:: Input data ::
+++++

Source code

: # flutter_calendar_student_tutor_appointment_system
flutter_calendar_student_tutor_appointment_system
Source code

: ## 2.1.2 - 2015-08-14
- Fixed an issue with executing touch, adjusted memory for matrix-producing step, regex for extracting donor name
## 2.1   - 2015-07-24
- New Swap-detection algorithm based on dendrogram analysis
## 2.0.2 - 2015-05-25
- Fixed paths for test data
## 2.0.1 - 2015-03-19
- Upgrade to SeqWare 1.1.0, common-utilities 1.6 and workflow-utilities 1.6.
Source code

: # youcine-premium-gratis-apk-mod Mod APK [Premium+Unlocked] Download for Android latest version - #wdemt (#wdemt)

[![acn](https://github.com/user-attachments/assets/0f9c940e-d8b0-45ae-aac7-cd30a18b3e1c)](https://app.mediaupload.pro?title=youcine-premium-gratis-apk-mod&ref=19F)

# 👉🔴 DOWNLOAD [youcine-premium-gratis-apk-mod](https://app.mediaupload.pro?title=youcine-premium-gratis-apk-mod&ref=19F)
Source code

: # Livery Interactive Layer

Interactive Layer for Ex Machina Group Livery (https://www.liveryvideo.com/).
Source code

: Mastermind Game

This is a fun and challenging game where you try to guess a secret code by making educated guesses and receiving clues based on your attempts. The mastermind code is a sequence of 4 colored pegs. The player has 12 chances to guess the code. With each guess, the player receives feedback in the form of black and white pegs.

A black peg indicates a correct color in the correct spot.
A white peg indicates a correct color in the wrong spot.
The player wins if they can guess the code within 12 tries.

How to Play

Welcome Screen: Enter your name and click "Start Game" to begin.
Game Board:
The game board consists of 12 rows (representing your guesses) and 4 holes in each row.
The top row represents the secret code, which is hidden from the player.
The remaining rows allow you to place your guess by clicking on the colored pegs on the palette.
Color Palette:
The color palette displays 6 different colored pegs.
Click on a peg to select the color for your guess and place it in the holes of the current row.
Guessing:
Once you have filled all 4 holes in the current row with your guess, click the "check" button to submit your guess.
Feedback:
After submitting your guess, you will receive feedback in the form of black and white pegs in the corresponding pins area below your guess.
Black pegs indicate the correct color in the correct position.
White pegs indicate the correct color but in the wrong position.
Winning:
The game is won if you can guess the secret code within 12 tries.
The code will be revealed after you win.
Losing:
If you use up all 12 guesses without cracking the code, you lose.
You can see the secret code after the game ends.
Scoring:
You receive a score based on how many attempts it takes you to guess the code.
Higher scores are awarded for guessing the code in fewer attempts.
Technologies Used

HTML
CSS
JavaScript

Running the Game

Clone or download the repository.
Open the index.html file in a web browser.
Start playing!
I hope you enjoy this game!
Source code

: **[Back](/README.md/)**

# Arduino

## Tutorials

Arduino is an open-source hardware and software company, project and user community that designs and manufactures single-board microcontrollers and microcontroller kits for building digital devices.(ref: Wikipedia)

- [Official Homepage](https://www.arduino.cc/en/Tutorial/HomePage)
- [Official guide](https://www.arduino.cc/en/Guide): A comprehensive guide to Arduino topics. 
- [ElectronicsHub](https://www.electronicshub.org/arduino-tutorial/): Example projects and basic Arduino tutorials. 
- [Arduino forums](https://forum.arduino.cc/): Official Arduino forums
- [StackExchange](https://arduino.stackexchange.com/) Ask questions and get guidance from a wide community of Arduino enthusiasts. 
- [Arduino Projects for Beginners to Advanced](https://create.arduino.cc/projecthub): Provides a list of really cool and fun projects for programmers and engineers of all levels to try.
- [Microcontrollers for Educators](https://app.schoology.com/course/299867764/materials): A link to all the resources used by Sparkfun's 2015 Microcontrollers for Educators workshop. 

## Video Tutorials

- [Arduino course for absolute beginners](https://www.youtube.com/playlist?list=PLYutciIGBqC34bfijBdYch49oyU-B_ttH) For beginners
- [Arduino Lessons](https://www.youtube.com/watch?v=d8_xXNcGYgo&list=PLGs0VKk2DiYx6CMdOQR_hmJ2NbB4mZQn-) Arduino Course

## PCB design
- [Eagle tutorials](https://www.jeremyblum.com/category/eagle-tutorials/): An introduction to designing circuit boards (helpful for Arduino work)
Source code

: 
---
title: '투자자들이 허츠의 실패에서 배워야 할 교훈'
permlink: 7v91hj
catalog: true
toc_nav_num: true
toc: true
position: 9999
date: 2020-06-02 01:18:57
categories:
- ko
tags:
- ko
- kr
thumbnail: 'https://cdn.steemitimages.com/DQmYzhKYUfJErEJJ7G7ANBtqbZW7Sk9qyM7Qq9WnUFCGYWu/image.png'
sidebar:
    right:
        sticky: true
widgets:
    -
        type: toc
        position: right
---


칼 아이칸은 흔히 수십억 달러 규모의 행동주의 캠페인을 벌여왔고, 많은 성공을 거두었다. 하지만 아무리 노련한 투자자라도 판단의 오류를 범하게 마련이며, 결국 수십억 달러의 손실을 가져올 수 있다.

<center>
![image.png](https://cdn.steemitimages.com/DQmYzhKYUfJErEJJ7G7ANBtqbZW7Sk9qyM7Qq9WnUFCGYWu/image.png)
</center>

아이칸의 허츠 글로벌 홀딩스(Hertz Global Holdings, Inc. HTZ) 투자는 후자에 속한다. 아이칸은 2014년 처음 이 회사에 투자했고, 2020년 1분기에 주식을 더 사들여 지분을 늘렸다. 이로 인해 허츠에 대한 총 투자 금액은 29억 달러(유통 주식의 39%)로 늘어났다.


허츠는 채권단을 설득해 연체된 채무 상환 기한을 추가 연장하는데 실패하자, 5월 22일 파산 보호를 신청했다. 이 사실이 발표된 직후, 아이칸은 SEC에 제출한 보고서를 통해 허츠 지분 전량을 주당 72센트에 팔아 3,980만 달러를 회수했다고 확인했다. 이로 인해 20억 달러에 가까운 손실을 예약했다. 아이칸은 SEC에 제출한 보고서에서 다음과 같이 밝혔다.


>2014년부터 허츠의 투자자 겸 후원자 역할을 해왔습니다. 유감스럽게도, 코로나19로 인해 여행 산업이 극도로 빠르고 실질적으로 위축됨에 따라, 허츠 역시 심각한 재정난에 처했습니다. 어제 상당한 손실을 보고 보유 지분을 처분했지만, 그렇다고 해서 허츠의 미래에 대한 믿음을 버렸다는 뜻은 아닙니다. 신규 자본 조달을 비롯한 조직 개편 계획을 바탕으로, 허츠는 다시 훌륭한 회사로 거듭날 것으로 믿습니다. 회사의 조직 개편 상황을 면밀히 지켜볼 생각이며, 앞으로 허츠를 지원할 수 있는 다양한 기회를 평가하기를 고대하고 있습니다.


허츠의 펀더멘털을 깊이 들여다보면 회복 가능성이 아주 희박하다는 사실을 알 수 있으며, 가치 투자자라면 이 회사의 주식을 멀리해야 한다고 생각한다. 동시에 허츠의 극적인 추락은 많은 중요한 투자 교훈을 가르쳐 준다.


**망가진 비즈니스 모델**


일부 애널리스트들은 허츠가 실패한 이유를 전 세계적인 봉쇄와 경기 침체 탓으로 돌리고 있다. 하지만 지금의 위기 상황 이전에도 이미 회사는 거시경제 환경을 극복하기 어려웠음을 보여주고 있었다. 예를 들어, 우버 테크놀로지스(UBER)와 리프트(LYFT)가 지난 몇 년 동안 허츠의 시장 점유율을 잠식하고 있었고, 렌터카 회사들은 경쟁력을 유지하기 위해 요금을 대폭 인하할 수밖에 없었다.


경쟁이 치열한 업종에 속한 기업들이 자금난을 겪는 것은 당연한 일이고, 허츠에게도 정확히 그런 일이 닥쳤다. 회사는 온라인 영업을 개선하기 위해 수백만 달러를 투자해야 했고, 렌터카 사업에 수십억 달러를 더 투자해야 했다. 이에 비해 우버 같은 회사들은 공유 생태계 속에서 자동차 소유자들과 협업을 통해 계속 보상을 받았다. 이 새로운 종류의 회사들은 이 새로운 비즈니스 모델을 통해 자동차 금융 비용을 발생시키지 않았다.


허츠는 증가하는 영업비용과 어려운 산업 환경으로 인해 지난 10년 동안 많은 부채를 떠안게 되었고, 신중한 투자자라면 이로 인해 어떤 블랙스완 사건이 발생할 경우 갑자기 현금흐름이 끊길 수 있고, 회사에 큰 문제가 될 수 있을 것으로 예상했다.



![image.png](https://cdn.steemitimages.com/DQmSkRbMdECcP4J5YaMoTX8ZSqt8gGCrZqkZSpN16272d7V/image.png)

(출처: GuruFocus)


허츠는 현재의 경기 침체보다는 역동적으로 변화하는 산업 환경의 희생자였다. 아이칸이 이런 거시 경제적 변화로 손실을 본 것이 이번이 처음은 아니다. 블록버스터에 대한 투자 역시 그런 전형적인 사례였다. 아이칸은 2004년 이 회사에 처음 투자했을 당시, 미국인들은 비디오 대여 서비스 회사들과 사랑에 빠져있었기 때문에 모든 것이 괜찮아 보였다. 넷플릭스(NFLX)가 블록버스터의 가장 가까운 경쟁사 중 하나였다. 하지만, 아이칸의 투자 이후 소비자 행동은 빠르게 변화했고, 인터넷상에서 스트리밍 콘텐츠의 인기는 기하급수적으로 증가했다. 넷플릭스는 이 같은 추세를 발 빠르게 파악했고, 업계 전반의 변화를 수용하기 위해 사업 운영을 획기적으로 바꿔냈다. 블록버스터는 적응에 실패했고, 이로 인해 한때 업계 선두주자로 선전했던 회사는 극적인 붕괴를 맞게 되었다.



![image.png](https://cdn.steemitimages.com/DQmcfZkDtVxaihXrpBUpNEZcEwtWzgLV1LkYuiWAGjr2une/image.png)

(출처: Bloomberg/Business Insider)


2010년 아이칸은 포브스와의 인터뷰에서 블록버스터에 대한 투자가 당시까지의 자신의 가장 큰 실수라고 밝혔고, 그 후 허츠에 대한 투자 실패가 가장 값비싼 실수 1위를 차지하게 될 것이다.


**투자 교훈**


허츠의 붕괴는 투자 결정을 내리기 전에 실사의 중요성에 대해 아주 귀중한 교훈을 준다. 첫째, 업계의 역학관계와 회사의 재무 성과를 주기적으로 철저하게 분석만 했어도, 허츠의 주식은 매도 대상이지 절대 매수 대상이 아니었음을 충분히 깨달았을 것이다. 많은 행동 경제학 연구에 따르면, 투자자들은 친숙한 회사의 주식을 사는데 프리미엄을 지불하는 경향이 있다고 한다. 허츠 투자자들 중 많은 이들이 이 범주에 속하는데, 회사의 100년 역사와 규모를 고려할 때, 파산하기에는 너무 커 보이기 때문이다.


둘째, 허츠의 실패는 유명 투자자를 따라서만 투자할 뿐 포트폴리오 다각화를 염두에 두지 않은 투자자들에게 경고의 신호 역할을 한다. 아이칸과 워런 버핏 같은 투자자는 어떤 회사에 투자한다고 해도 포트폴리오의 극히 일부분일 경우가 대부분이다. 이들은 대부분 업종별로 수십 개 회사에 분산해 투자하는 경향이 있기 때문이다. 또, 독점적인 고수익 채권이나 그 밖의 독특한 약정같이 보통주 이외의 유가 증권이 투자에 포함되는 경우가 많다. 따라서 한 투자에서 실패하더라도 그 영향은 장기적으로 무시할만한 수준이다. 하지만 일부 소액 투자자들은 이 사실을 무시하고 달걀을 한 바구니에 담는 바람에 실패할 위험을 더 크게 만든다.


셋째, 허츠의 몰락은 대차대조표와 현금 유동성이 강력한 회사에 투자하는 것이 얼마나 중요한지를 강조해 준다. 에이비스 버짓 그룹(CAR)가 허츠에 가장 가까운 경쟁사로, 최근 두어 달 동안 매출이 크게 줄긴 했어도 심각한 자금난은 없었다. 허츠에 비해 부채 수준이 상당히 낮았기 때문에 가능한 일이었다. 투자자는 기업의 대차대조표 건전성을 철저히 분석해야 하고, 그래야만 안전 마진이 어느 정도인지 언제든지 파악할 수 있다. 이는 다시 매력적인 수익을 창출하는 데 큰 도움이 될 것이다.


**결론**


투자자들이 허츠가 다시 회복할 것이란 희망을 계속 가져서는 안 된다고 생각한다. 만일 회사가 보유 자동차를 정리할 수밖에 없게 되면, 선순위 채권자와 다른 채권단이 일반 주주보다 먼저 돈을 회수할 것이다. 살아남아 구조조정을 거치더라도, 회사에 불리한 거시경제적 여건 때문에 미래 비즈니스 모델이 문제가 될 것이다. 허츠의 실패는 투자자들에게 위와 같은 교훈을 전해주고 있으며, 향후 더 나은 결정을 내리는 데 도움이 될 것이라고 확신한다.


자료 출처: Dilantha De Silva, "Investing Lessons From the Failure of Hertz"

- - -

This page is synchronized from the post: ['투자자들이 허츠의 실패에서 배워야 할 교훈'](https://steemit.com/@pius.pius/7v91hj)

+++++

:: Try it ::
Find the lines above that contain the word "true" and collect them.

:: Answer for this exercise ::
catalog: true
toc_nav_num: true
toc: true
        sticky: true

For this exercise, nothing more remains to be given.